(Source texts of formatted documents)
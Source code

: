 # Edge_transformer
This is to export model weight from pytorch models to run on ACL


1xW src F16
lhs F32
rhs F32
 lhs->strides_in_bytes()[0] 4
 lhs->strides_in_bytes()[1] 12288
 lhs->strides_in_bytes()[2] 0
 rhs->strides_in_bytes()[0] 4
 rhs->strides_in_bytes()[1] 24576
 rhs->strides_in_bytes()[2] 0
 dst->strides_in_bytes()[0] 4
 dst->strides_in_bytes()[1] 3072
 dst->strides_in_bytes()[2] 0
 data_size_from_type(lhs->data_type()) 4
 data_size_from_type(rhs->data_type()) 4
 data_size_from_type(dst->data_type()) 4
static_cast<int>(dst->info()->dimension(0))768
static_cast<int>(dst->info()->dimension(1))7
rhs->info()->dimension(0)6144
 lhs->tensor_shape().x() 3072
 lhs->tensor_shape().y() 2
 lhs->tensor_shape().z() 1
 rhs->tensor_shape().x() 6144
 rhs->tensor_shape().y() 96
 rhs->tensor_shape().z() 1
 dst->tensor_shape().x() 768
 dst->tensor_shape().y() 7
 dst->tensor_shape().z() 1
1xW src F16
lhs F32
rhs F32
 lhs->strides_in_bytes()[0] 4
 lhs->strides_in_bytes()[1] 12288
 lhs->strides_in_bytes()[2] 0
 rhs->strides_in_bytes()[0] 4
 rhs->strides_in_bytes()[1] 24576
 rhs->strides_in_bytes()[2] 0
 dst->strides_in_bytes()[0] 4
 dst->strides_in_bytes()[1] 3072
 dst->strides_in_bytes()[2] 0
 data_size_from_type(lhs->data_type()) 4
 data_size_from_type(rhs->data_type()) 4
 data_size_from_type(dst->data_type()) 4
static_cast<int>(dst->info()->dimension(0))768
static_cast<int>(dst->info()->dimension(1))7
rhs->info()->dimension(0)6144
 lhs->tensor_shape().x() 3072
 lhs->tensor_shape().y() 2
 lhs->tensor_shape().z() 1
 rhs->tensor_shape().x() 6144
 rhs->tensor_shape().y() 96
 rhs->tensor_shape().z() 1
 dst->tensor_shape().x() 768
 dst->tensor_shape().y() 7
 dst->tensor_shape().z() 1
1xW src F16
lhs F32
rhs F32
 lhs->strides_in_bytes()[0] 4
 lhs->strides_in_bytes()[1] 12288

What you need to do => Reproduce all of the data. Leave every line unchanged.

Answer box =>
Source code

: # Edge_transformer
This is to export model weight from pytorch models to run on ACL


1xW src F16
lhs F32
rhs F32
 lhs->strides_in_bytes()[0] 4
 lhs->strides_in_bytes()[1] 12288
 lhs->strides_in_bytes()[2] 0
 rhs->strides_in_bytes()[0] 4
 rhs->strides_in_bytes()[1] 24576
 rhs->strides_in_bytes()[2] 0
 dst->strides_in_bytes()[0] 4
 dst->strides_in_bytes()[1] 3072
 dst->strides_in_bytes()[2] 0
 data_size_from_type(lhs->data_type()) 4
 data_size_from_type(rhs->data_type()) 4
 data_size_from_type(dst->data_type()) 4
static_cast<int>(dst->info()->dimension(0))768
static_cast<int>(dst->info()->dimension(1))7
rhs->info()->dimension(0)6144
 lhs->tensor_shape().x() 3072
 lhs->tensor_shape().y() 2
 lhs->tensor_shape().z() 1
 rhs->tensor_shape().x() 6144
 rhs->tensor_shape().y() 96
 rhs->tensor_shape().z() 1
 dst->tensor_shape().x() 768
 dst->tensor_shape().y() 7
 dst->tensor_shape().z() 1
1xW src F16
lhs F32
rhs F32
 lhs->strides_in_bytes()[0] 4
 lhs->strides_in_bytes()[1] 12288
 lhs->strides_in_bytes()[2] 0
 rhs->strides_in_bytes()[0] 4
 rhs->strides_in_bytes()[1] 24576
 rhs->strides_in_bytes()[2] 0
 dst->strides_in_bytes()[0] 4
 dst->strides_in_bytes()[1] 3072
 dst->strides_in_bytes()[2] 0
 data_size_from_type(lhs->data_type()) 4
 data_size_from_type(rhs->data_type()) 4
 data_size_from_type(dst->data_type()) 4
static_cast<int>(dst->info()->dimension(0))768
static_cast<int>(dst->info()->dimension(1))7
rhs->info()->dimension(0)6144
 lhs->tensor_shape().x() 3072
 lhs->tensor_shape().y() 2
 lhs->tensor_shape().z() 1
 rhs->tensor_shape().x() 6144
 rhs->tensor_shape().y() 96
 rhs->tensor_shape().z() 1
 dst->tensor_shape().x() 768
 dst->tensor_shape().y() 7
 dst->tensor_shape().z() 1
1xW src F16
lhs F32
rhs F32
 lhs->strides_in_bytes()[0] 4
 lhs->strides_in_bytes()[1] 12288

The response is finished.